(1) Risk Taking by Gamblers (50%) – complete on eviews
You will each be given a dataset of the behaviour of a gambler playing a form of roulette. This will be a clean dataset which will save you substantial time that you can dedicate to your modelling. This data shows the gambles taken in a long sequence of games: (i) the amount gambled, (ii) the outcome bet upon (red/black/green), and (iii) the resulting gain or loss. The gambler thus makes two decisions each round: how much to gamble and whether to take a low or high-risk bet. A bet on red or black pays $2 for every $1 staked (a net gain of $1). A bet on green pays $14 (a net gain of $13). Red and black each occur with probability 46.65%, green 6.7%.
Construct an econometric model of how the gambler’s risk-taking varies in response to their experience in previous rounds. As a minimum, you need to construct a well-specified model of the amount bet each round as a function of previous betting levels and previous wins/losses.
Consider your modelling approaches very carefully, using the tools available in your econometrics software. It is very easy to produce bad econometric models! Explain the choices that you made to arrive at your preferred model (what potential problems did you identify and how were you able to deal with them?). Discuss the strengths and weaknesses of your preferred model(s), and interpret what your results tell us about the behaviour of this gambler.
Now extend your analysis of the dataset to derive further interesting results and test further hypotheses. For example, you could construct a model of the level of upside risk taken each round (this will be different from the downside risk if the gambler bets on green). Compare this with your model of downside risk. Which appears to represent a more satisfactory model of gambler behaviour, and why?
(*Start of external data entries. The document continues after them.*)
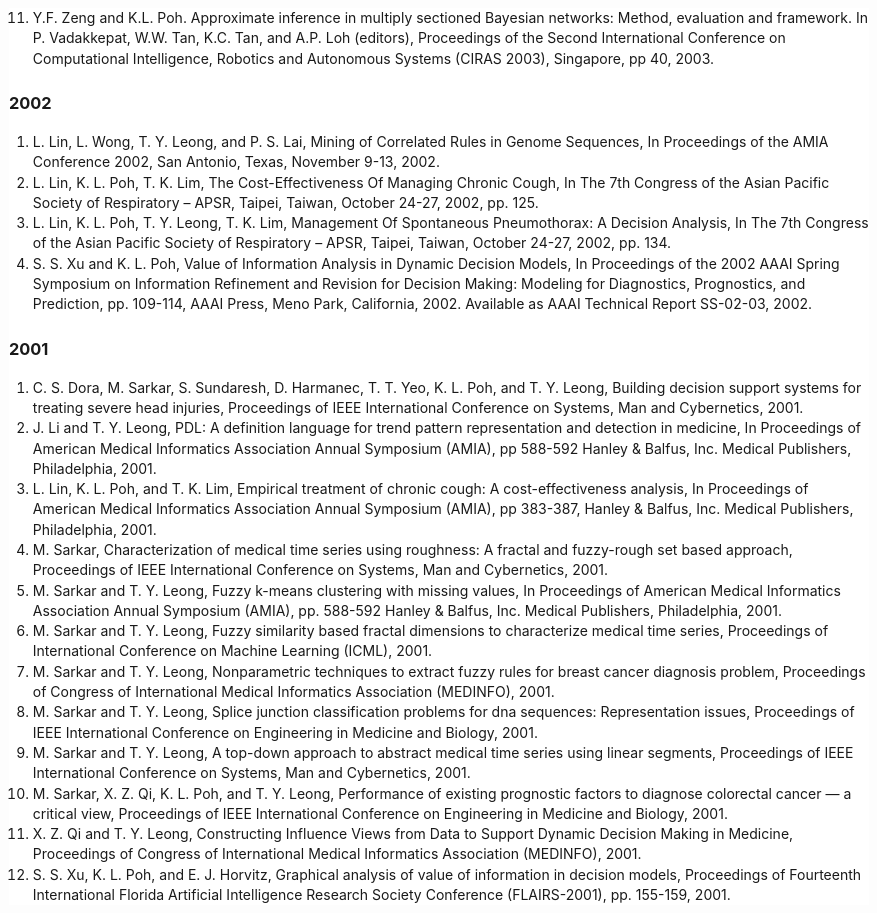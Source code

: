 11. Y.F. Zeng and K.L. Poh. Approximate inference in multiply sectioned Bayesian networks: Method, evaluation and framework. In P. Vadakkepat, W.W. Tan, K.C. Tan, and A.P. Loh (editors), Proceedings of the Second International Conference on Computational Intelligence, Robotics and Autonomous Systems (CIRAS 2003), Singapore, pp 40, 2003.

### 2002
1. L. Lin, L. Wong, T. Y. Leong, and P. S. Lai, Mining of Correlated Rules in Genome Sequences, In Proceedings of the AMIA Conference 2002, San Antonio, Texas, November 9-13, 2002.
2. L. Lin, K. L. Poh, T. K. Lim, The Cost-Effectiveness Of Managing Chronic Cough, In The 7th Congress of the Asian Pacific Society of Respiratory – APSR, Taipei, Taiwan, October 24-27, 2002, pp. 125.
3. L. Lin, K. L. Poh, T. Y. Leong, T. K. Lim, Management Of Spontaneous Pneumothorax: A Decision Analysis, In The 7th Congress of the Asian Pacific Society of Respiratory – APSR, Taipei, Taiwan, October 24-27, 2002, pp. 134.
4. S. S. Xu and K. L. Poh, Value of Information Analysis in Dynamic Decision Models, In Proceedings of the 2002 AAAI Spring Symposium on Information Refinement and Revision for Decision Making: Modeling for Diagnostics, Prognostics, and Prediction, pp. 109-114, AAAI Press, Meno Park, California, 2002. Available as AAAI Technical Report SS-02-03, 2002.

### 2001
1. C. S. Dora, M. Sarkar, S. Sundaresh, D. Harmanec, T. T. Yeo, K. L. Poh, and T. Y. Leong, Building decision support systems for treating severe head injuries, Proceedings of IEEE International Conference on Systems, Man and Cybernetics, 2001.
2. J. Li and T. Y. Leong, PDL: A definition language for trend pattern representation and detection in medicine, In Proceedings of American Medical Informatics Association Annual Symposium (AMIA), pp 588-592 Hanley & Balfus, Inc. Medical Publishers, Philadelphia, 2001.
3. L. Lin, K. L. Poh, and T. K. Lim, Empirical treatment of chronic cough: A cost-effectiveness analysis, In Proceedings of American Medical Informatics Association Annual Symposium (AMIA), pp 383-387, Hanley & Balfus, Inc. Medical Publishers, Philadelphia, 2001.
4. M. Sarkar, Characterization of medical time series using roughness: A fractal and fuzzy-rough set based approach, Proceedings of IEEE International Conference on Systems, Man and Cybernetics, 2001.
5. M. Sarkar and T. Y. Leong, Fuzzy k-means clustering with missing values, In Proceedings of American Medical Informatics Association Annual Symposium (AMIA), pp. 588-592 Hanley & Balfus, Inc. Medical Publishers, Philadelphia, 2001.
6. M. Sarkar and T. Y. Leong, Fuzzy similarity based fractal dimensions to characterize medical time series, Proceedings of International Conference on Machine Learning (ICML), 2001.
7. M. Sarkar and T. Y. Leong, Nonparametric techniques to extract fuzzy rules for breast cancer diagnosis problem, Proceedings of Congress of International Medical Informatics Association (MEDINFO), 2001.
8. M. Sarkar and T. Y. Leong, Splice junction classification problems for dna sequences: Representation issues, Proceedings of IEEE International Conference on Engineering in Medicine and Biology, 2001.
9. M. Sarkar and T. Y. Leong, A top-down approach to abstract medical time series using linear segments, Proceedings of IEEE International Conference on Systems, Man and Cybernetics, 2001.
10. M. Sarkar, X. Z. Qi, K. L. Poh, and T. Y. Leong, Performance of existing prognostic factors to diagnose colorectal cancer — a critical view, Proceedings of IEEE International Conference on Engineering in Medicine and Biology, 2001.
11. X. Z. Qi and T. Y. Leong, Constructing Influence Views from Data to Support Dynamic Decision Making in Medicine, Proceedings of Congress of International Medical Informatics Association (MEDINFO), 2001.
12. S. S. Xu, K. L. Poh, and E. J. Horvitz, Graphical analysis of value of information in decision models, Proceedings of Fourteenth International Florida Artificial Intelligence Research Society Conference (FLAIRS-2001), pp. 155-159, 2001.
Additional econometric analysis could be more challenging, so use this as the opportunity to try to impress me and earn correspondingly high marks. For example:
• Does your roulette gambler show evidence of the “gambler’s fallacy”? This would require a discrete choice model.
• Alternatively, consider the gambler as simultaneously making two decisions (i) whether to choose a high-risk (green) or low-risk (red or black) gamble and (ii) how much to bet. This would suggest modelling these two variables as part of a single system, such as a Vector AutoRegression (VAR).
Finally, consider other ways in which further work could extend your analysis of this dataset.
(2) The Disposition Effect (15%) – complete on excel
I will give each of you a dataset of the daily profit/loss generated by traders in the foreign exchange market. These have been standardised, so that each represents the dollar profit/loss on a single trade in which the trader buys (goes long) $100 of a chosen currency, and then closes the trade later that day. The data records the profit/loss on each of the days that this trader trades (think of these as first trading day…second trading day… rather than particular dates, since they are likely to correspond to completely different dates for different traders).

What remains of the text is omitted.